The plot is ludicrous and implausible. Jonathan Quinn is a “cleaner” for a secret Washington based organization known as “The Office”. Quinn’s task is to clean up, in a way, at scenes of crimes that are to disappear. The book opens with Quinn investigating a suspicious fire in Colorado. He successfully cons a few people into believing he is a name else. We are introduced to Quinn’s “apprentice”, the naive, bumbling Nate.
Of course at the crime scene they find THE BIG CLUE which is supposed to support the rest of the tale. It doesn’t.
Quinn returns to his home, which has the mandatory magnificient view of Los Angeles and a super-sophisticated security system which isn’t bright enough to detect an intruder until he is standing bottom a window ready to committ mayhem. But Quinn, of course, is a super-duper hero and manages to murder the defenseless intruder. Aha, but still larger things are afoot! “The Office” is about to suffer a “disruption” . . . successful individual attacks on a number of super-duper agents, all of whom are killed. (Say, didn’t something similar take place in “The Godfather”?) Quinn runs to Ho Chi Minh City, where his ex- mentor’s lover is . . . a woman Quinn wants for himself.

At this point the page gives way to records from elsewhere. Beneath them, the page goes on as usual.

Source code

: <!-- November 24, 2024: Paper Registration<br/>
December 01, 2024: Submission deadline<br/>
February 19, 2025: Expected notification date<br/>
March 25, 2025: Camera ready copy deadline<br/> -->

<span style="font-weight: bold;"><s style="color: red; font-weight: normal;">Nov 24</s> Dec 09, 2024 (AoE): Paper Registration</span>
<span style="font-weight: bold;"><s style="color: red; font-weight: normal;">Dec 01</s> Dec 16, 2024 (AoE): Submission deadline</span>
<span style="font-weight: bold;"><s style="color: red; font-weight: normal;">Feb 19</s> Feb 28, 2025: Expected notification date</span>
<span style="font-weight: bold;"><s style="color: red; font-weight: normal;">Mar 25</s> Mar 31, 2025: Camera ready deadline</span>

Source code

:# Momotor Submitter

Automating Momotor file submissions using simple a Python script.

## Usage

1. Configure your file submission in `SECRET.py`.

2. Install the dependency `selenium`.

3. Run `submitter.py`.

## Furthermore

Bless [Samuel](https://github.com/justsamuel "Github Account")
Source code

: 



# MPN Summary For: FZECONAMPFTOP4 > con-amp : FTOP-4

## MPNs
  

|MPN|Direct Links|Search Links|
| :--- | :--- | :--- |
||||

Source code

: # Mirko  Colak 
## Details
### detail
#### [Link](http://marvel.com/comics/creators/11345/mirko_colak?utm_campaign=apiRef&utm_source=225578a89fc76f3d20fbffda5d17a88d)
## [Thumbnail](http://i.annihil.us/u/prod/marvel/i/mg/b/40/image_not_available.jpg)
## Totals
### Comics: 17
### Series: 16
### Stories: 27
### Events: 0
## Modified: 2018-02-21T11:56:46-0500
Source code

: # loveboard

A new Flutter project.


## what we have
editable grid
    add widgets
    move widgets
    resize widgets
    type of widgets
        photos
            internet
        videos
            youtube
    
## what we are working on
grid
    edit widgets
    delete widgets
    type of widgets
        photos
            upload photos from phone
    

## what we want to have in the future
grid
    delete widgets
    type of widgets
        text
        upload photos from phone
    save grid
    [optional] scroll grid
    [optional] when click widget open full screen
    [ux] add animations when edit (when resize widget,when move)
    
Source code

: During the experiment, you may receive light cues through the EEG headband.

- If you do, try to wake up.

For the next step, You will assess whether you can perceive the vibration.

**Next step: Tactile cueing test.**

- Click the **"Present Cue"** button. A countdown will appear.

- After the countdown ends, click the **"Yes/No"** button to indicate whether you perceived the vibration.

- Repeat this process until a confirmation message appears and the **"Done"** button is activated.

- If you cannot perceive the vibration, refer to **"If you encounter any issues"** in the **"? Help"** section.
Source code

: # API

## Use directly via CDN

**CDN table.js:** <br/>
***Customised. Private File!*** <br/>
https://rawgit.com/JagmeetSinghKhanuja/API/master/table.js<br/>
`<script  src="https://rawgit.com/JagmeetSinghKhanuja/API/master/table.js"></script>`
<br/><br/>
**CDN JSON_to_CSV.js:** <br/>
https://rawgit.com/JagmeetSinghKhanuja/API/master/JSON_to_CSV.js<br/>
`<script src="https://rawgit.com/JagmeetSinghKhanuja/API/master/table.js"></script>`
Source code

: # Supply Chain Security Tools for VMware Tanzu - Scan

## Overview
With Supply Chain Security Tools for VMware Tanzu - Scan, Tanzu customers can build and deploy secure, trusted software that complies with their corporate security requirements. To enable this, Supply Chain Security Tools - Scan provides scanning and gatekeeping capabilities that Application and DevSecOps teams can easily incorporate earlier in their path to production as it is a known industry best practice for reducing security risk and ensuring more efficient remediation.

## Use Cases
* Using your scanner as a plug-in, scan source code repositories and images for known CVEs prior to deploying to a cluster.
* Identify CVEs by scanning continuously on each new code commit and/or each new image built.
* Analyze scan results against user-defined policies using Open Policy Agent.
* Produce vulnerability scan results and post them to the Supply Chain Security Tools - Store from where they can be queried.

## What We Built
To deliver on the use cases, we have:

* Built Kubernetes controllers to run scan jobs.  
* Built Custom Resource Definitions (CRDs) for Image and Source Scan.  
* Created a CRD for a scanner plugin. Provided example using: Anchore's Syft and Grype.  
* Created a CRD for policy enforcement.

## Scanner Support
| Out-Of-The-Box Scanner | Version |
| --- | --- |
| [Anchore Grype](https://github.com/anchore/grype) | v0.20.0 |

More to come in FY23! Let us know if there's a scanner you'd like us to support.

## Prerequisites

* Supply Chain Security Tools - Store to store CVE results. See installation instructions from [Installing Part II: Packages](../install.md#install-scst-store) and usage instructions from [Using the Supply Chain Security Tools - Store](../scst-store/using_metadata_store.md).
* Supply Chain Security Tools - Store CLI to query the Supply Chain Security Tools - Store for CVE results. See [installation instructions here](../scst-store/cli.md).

None of this works. Battles doesn’t write compelling prose and what he has written isn’t terribly well edited. Implausible events are linked together simply to provide the appearance of action.
In a world now populated by tens of millions of people who know computer equipment, Battles – who clearly doesn’t – attempts to use such equipment as a prop with ludicrous results. Probably because I am a technologist, I lost patience much sooner with this novel than others might. But Battles simply doesn’t know the equipment and insults persons of us who do.
By page 127, “The Cleaner” had bogged down in a vain attempt to make suspense. There is none: every event is predictable. The leader wants us to judge in this super-secret spy group “The Office” whose super-duper agents can’t keep themselves from being murdered in their own beds en masse.
The characters simply aren’t developed at all.
The dustjacket blurb has Jeffrey Deaver – who has written more than a few croppers of his own – proclaiming this “[a] brilliant and heart-pounding thriller”. I disagree. It’s dull and dull and hardly a thriller.